5. Test Systems and Control Parameters of Optimization Methods

5.1. Description of the Test Power Systems

  • Test system 1: IEEE 30-bus system
    The IEEE 30-bus system consists of six thermal power generators, as presented in Figure 2. The data about transmission lines, tap changing transformers, AVR compensators, limitations on generators and load voltages, active and reactive power demand are given in [42,43,44]. The general specifications of this system are described in Table 3.
  • Test system 2: Hybrid wind and solar PV integrated IEEE 30-bus system
    This modified test power system is simulated to show its behavior in the presence of both wind and solar PV power generating units, as depicted in Figure 3. The IEEE 30-bus system has been modified by replacing the thermal power generating units at buses 5, 11, and 13 with wind generator at bus 11 and solar PV at buses 5 and 13. In addition, the new solar PV and wind power generators are constructed at bus 24, and 30, respectively. The objective functions defined in Section 2.2 are modified by adding the output power of solar PV plants ( P s ( G ) ) and the output power of wind plants ( P w ( v ) ) given in Section 3. Case 3 and case 5 described in Section 2.2 are modified by adding the total cost of solar PV plants ( C T P V ) and the total cost of wind plants ( C T w ) defined in Section 3. The specification of this hybrid power system is given in Table 3. The data of wind and solar PV plants are described in Table 4 and Table 5, respectively.
  • Test system 3: Solar PV integrated IEEE 30-bus system
    This system is modified by locating solar PV generators at buses 5, 11, and 13 instead of the thermal power generators. Furthermore, two new solar power generation units are installed at buses 24, and 30, as shown in Figure 4. The objective funtions defined in Section 2.2 are modified by adding the output power of solar PV plants ( P s ( G ) ) given in Section 3. Case 3 and case 5 described in Section 2.2 are modified by adding the total cost of solar PV plants ( C T P V ) defined in Section 3. The general data of this system and solar PV plants are presented in Table 3 and Table 6, respectively.
  • Test system 4: wind integrated IEEE 30-bus system
    In this system, the IEEE 30-bus system is modified by replacing the thermal power generating units at buses 5, 11, and 13 with wind power generators. Moreover, two new wind generators have been added at buses 24, and 30, as seen in Figure 5. The objective functions defined in Section 2.2 is modified by adding the output power of wind plants ( P w ( v ) ) given in Section 3. Case 3 and case 5 described in Section 2.2 are modified by adding the total cost of wind plants ( C T w ) defined in Section 3. The general specifications of this system and the data of wind power plants are given in Table 3 and Table 7, respectively.

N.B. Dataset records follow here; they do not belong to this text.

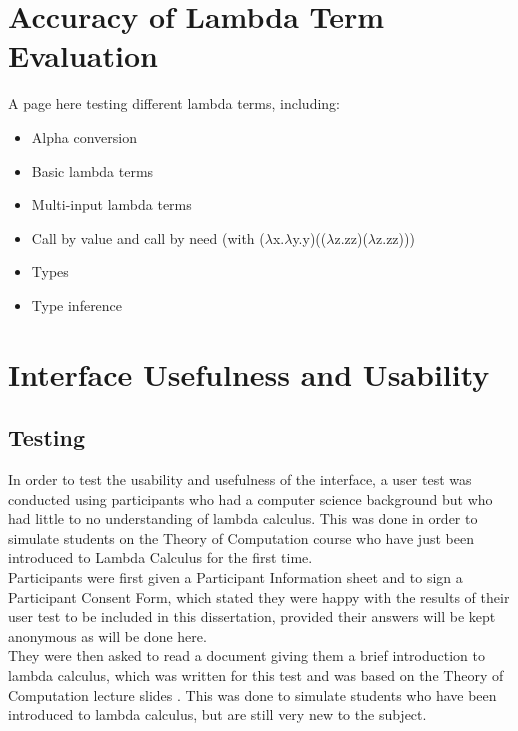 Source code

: \documentclass[a4paper,12pt]{report}
\begin{document}
\section{Accuracy of Lambda Term Evaluation}
\label{Accuracy of Lambda Term Evaluation}
A page here testing different lambda terms, including:
\begin{itemize}
	\item Alpha conversion
	\item Basic lambda terms
	\item Multi-input lambda terms
	\item Call by value and call by need (with ($\lambda$x.$\lambda$y.y)(($\lambda$z.zz)($\lambda$z.zz)))
	\item Types
	\item Type inference
\end{itemize}
\newpage

\section{Interface Usefulness and Usability}
\label{interface usefulness and usability}
\subsection{Testing}

In order to test the usability and usefulness of the interface, a user test was conducted using participants who had a computer science background but who had little to no understanding of lambda calculus. This was done in order to simulate students on the Theory of Computation course who have just been introduced to Lambda Calculus for the first time.\\

Participants were first given a Participant Information sheet and to sign a Participant Consent Form, which stated they were happy with the results of their user test to be included in this dissertation, provided their answers will be kept anonymous as will be done here.\\

They were then asked to read a document giving them a brief introduction to lambda calculus, which was written for this test and was based on the Theory of Computation lecture slides \cite{Gay2019}. This was done to simulate students who have been introduced to lambda calculus, but are still very new to the subject.\\
\end{document}
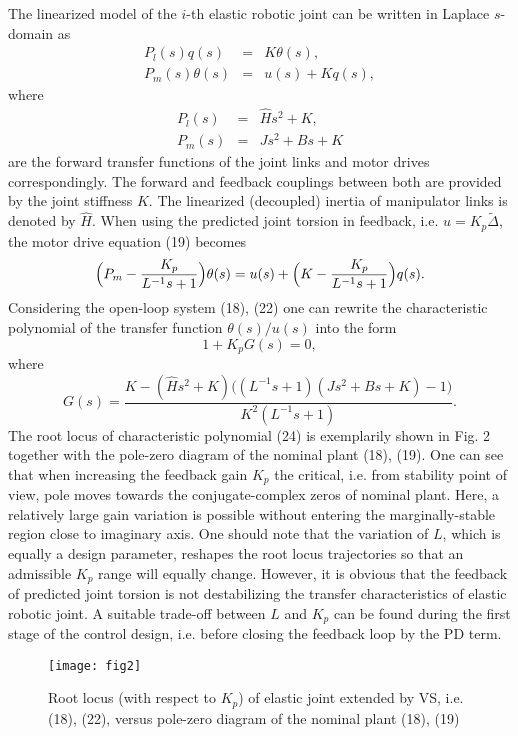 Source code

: \documentclass[a4paper, 10pt, conference]{ieeeconf}
\begin{document}
The linearized model of the $i$-th elastic robotic
joint can be written in
Laplace $s$-domain as
\begin{eqnarray} \label{eq:19a}
P_{l} (s) q(s)       &=& K \theta(s),\\
  P_{m} (s) \theta(s)  &=& u(s) + K q(s),
  \label{eq:19b}
\end{eqnarray}
where
\begin{eqnarray}
\label{eq:19c}
P_{l} (s) &=& \hat{H} s^{2} + K,\\
  P_{m} (s) &=& Js^{2} + B s + K
  \label{eq:19d}
\end{eqnarray}
are the forward transfer functions of the joint links and motor
drives correspondingly. The forward and feedback couplings between
both are provided by the joint stiffness $K$. The linearized
(decoupled) inertia of manipulator links is denoted by $\hat{H}$.
When using the predicted joint torsion in feedback, i.e. $u =
K_{p} \tilde{\Delta}$, the motor drive equation (19) becomes
\begin{equation}\label{19d}
\Bigl(P_{m} - \frac{K_{p}}{L^{-1}s + 1}\Bigr) \theta(s) = u(s) +
\Bigl(K - \frac{K_{p}}{L^{-1}s + 1}\Bigr)q(s).
\end{equation}
Considering the open-loop system (18), (22) one can rewrite the
characteristic polynomial of the transfer function $ \theta(s)/
u(s)$ into the form
\begin{equation}\label{19e}
1 + K_{p} G(s) = 0,
\end{equation}
where
\begin{equation}\label{19f}
G(s) = \frac{K - (\hat{H}s^{2} + K)\bigl((L^{-1}s + 1)(Js^{2} + Bs
+K)-1\bigr)}{K^{2}(L^{-1}s +1)}.
\end{equation}
The root locus of characteristic polynomial (24) is exemplarily
shown in Fig. 2 together with the pole-zero diagram of the nominal
plant (18), (19). One can see that when increasing the feedback
gain $K_{p}$ the critical, i.e. from stability point of view, pole
moves towards the conjugate-complex zeros of nominal plant. Here,
a relatively large gain variation is possible without entering the
marginally-stable region close to imaginary axis. One should note
that the variation of $L$, which is equally a design parameter,
reshapes the root locus trajectories so that an admissible $K_{p}$
range will equally change. However, it is obvious that the
feedback of predicted joint torsion is not destabilizing the
transfer characteristics of elastic robotic joint. A suitable
trade-off between $L$ and $K_{p}$ can be found during the first
stage of the control design, i.e. before closing the feedback loop
by the PD term.
\begin{figure}[!h]
\centering
\texttt{[image: fig2]}
\caption{Root locus (with respect to $K_p$) of elastic joint
extended by VS, i.e. (18), (22), versus pole-zero diagram of the
nominal plant (18), (19)} \label{fig:pzmap}
\end{figure}
\end{document}
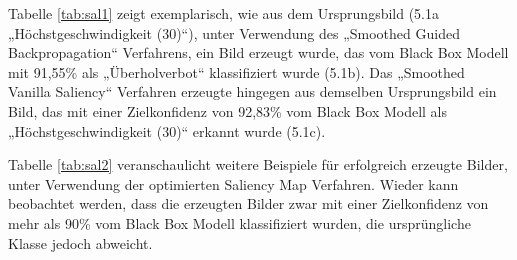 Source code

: Tabelle \ref{tab:sal1} zeigt exemplarisch, wie aus dem Ursprungsbild (5.1a „Höchstgeschwindigkeit (30)“), unter Verwendung des „Smoothed Guided Backpropagation“ Verfahrens, ein Bild erzeugt wurde, das vom Black Box Modell mit 91,55\% als „Überholverbot“ klassifiziert wurde (5.1b). 
Das „Smoothed Vanilla Saliency“ Verfahren erzeugte hingegen aus demselben Ursprungsbild ein Bild, das mit einer Zielkonfidenz von 92,83\% vom Black Box Modell als „Höchstgeschwindigkeit (30)“ erkannt wurde (5.1c).

Tabelle \ref{tab:sal2} veranschaulicht weitere Beispiele für erfolgreich erzeugte Bilder, unter Verwendung der optimierten Saliency Map Verfahren. Wieder kann beobachtet werden, dass die erzeugten Bilder zwar mit einer Zielkonfidenz von mehr als 90\% vom Black Box Modell klassifiziert wurden, die ursprüngliche Klasse jedoch abweicht.

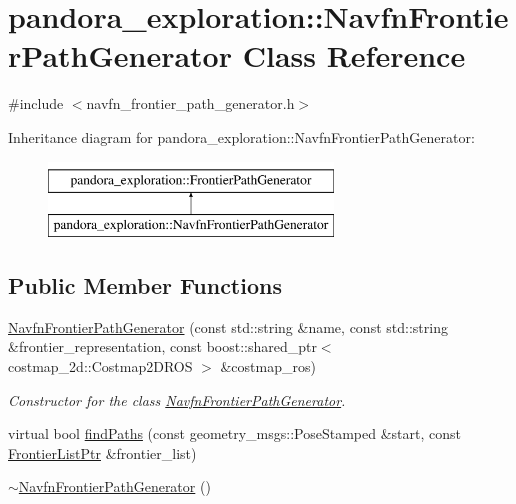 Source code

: \hypertarget{classpandora__exploration_1_1_navfn_frontier_path_generator}{\section{pandora\-\_\-exploration\-:\-:\-Navfn\-Frontier\-Path\-Generator \-Class \-Reference}
\label{classpandora__exploration_1_1_navfn_frontier_path_generator}
}


{\ttfamily \#include $<$navfn\-\_\-frontier\-\_\-path\-\_\-generator.\-h$>$}

\-Inheritance diagram for pandora\-\_\-exploration\-:\-:\-Navfn\-Frontier\-Path\-Generator\-:\begin{figure}[H]
\begin{center}
\leavevmode
\includegraphics[height=2.000000cm]{classpandora__exploration_1_1_navfn_frontier_path_generator}
\end{center}
\end{figure}
\subsection*{\-Public \-Member \-Functions}
\begin{DoxyCompactItemize}
\item 
\hyperlink{classpandora__exploration_1_1_navfn_frontier_path_generator_a0e901e7e1a3783d1a98d6c5b70f97c98}{\-Navfn\-Frontier\-Path\-Generator} (const std\-::string \&name, const std\-::string \&frontier\-\_\-representation, const boost\-::shared\-\_\-ptr$<$ costmap\-\_\-2d\-::\-Costmap2\-D\-R\-O\-S $>$ \&costmap\-\_\-ros)
\begin{DoxyCompactList}\small\item\em \-Constructor for the class \hyperlink{classpandora__exploration_1_1_navfn_frontier_path_generator}{\-Navfn\-Frontier\-Path\-Generator}. \end{DoxyCompactList}\item 
virtual bool \hyperlink{classpandora__exploration_1_1_navfn_frontier_path_generator_a663edd4bc478458e1c5176a81422a51d}{find\-Paths} (const geometry\-\_\-msgs\-::\-Pose\-Stamped \&start, const \hyperlink{namespacepandora__exploration_a6f3b1959fca391e2ef3ac46b6e96be7a}{\-Frontier\-List\-Ptr} \&frontier\-\_\-list)
\item 
\hyperlink{classpandora__exploration_1_1_navfn_frontier_path_generator_afec25a595521fc29a416c78b196a1699}{$\sim$\-Navfn\-Frontier\-Path\-Generator} ()
\end{DoxyCompactItemize}


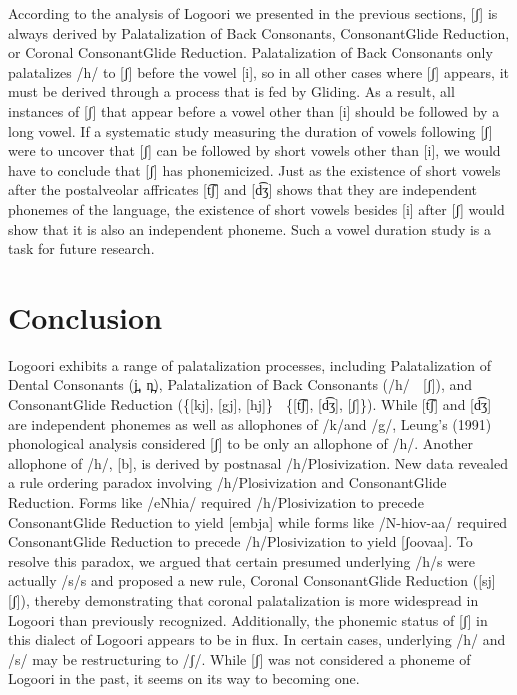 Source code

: \documentclass[output=paper]{langsci/langscibook}
\begin{document}
According to the analysis of Logoori we presented in the previous sections, [ʃ] is always derived by Palatalization of Back Consonants, ConsonantGlide Reduction, or Coronal ConsonantGlide Reduction. Palatalization of Back Consonants only palatalizes /h/ to [ʃ] before the vowel [i], so in all other cases where [ʃ] appears, it must be derived through a process that is fed by Gliding. As a result, all instances of [ʃ] that appear before a vowel other than [i] should be followed by a long vowel. If a systematic study measuring the duration of vowels following [ʃ] were to uncover that [ʃ] can be followed by short vowels other than [i], we would have to conclude that [ʃ] has phonemicized. Just as the existence of short vowels after the postalveolar affricates [t͡ʃ] and [d͡ʒ] shows that they are independent phonemes of the language, the existence of short vowels besides [i] after [ʃ] would show that it is also an independent phoneme. Such a vowel duration study is a task for future research.

\section{Conclusion}

Logoori exhibits a range of palatalization processes, including Palatalization of Dental Consonants (j̪, n̪), Palatalization of Back Consonants (/h/  [ʃ]), and ConsonantGlide Reduction (\{[kj], [gj], [hj]\}  \{[t͡ʃ], [d͡ʒ], [ʃ]\}). While [t͡ʃ] and [d͡ʒ] are independent phonemes as well as allophones of /k/and /g/, Leung’s (1991) phonological analysis considered [ʃ] to be only an allophone of /h/. Another allophone of /h/, [b], is derived by postnasal /h/Plosivization. New data revealed a rule ordering paradox involving /h/Plosivization and ConsonantGlide Reduction. Forms like /eNhia/ required /h/Plosivization to precede ConsonantGlide Reduction to yield [embja] while forms like /N-hiov-aa/ required ConsonantGlide Reduction to precede /h/Plosivization to yield [ʃoovaa]. To resolve this paradox, we argued that certain presumed underlying /h/s were actually /s/s and proposed a new rule, Coronal ConsonantGlide Reduction ([sj]  [ʃ]), thereby demonstrating that coronal palatalization is more widespread in Logoori than previously recognized. Additionally, the phonemic status of [ʃ] in this dialect of Logoori appears to be in flux. In certain cases, underlying /h/ and /s/ may be restructuring to /ʃ/. While [ʃ] was not considered a phoneme of Logoori in the past, it seems on its way to becoming one.
\end{document}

5.2. Control Parameters of Optimization Methods

The number of iterations, population size, testing ranges and other parameters of the optimization methods are given in Table 8.

6. Results and Discussion

The performance and effectiveness of the EO are verified for solving OPF problem by carrying out 20 independent test trial runs for all cases discussed in Section 2.2. The EO [34] and other five metaheuristic optimization techniques: MFO [47], TACPSO [45], AGPSO1 [45], TLBO [46] and MPSO [45] have been tested on four power test systems given in Section 5.1. All these optimization techniques are implemented on 2.8-GHz i7 PC with 16 GB of RAM using MATLAB 2017.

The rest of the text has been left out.